Under a modified no-fault liability statute, an injured person normally has no right to file suit to recover money damages for personal injuries and lost wages below a statutorily specified threshold. Instead, the injured party is compensated by his/her own insurance company. The effect of these statutes has been to reduce the cost of automobile insurance by saving litigation costs, including attorneys’ fees, and by allowing little or no recovery for the pain and suffering and emotional stress that accompany an automobile accident.

In addition to intentional torts and negligence, there is a third type of tort called strict liability or absolute liability. This imposes liability on defendants without requiring any proof of lack of due care. Strict liability in tort is applied in cases involving what the common law recognized as abnormally dangerous activities and, more recently, in product liability cases.

One who is involved in abnormally dangerous activities is legally responsible for harmful consequences that are proximately caused. A few illustrative dangerous instrumentalities commonly associated with dangerous activities include poisons, toxic chemicals, explosives, nuclear fuel and waste, and vicious animals.

Product defects include defects in design, manufacturing defects, and warning defects. A person who has been injured by a product defect may be able to recover based on strict liability, as well as breach of warranty and negligence. In fact, much of the use of strict liability in product liability cases occurred because of dissatisfaction with the negligence and warranty remedies. It was argued that if consumers too often bore the brunt of all injuries, then it would be more economically prudent to shift the cost of injuries to manufacturers, since manufacturers could purchase insurance and could distribute the costs of the premiums among those who purchased their products.

In contrast to the plaintiff who relies on breach of warranty and negligence remedies, a plaintiff who relies on strict liability has to prove that the product was unreasonably dangerous and defective and that the defect proximately caused the injury.

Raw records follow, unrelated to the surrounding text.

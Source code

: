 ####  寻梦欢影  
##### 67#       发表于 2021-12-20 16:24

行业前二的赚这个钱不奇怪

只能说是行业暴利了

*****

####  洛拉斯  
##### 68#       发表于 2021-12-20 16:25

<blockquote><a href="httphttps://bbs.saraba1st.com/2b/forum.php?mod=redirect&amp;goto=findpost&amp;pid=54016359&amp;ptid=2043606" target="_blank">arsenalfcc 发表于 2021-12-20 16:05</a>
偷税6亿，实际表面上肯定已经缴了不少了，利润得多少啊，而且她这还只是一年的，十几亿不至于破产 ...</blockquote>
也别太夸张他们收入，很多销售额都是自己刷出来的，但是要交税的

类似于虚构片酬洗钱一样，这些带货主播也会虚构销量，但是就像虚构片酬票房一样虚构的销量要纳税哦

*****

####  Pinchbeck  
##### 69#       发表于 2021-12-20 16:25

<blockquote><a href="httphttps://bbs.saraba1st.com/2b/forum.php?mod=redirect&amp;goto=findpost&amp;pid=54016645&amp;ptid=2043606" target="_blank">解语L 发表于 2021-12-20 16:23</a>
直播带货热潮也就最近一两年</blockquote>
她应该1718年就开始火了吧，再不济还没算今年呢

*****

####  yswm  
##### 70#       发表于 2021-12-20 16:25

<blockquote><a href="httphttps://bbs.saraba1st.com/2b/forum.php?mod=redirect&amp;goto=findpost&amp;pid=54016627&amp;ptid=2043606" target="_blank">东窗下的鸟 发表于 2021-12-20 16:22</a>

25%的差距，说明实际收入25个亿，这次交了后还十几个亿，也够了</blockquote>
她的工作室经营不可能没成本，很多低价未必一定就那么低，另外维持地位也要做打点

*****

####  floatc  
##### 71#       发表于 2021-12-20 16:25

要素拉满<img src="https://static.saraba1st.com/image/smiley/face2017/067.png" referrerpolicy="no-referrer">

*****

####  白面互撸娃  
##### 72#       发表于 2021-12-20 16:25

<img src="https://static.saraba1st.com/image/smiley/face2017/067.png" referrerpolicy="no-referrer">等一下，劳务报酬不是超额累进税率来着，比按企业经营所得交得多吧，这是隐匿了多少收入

As plaintiff’s injuries continue to mount, there have been increased arguments for tort reform, focusing on limitations or caps placed on jury awards. Specifically, many advocates of reform believe that trial attorney greed is at the core of the problem, while others assert that the high rewards are directly responsible for our seemingly unstoppable increases in health care costs. On the other hand, opponents point out that these reforms seek to arbitrarily deny injured people the awards that they are entitled to and, in fact, the damage awards are large only in cases in which the injuries are horrific and the tortfeasor’s liability is great.

As a result of the increasingly divisive battle to engage in tort reform, many states have tried to lower jury awards by statutorily establishing ceilings on recoveries for noneconomic damages such as pain and suffering. Proponents of tort reform often urge lawmakers to establish financial “caps” on the amount of damages a successful tort plaintiff can receive. The rationale generally given is that doctors cannot afford to pay the cost of malpractice insurance premiums and that establishing ceilings on damage awards will reduce the overall cost of medical care. As we learned in Atlanta Oculoplastic Surgery v. Nestlehutt, 286 Ga. 731 (2010), however, such caps may be ruled as unconstitutional in abridging or infringing on the plaintiff’s constitutional right to a jury trial.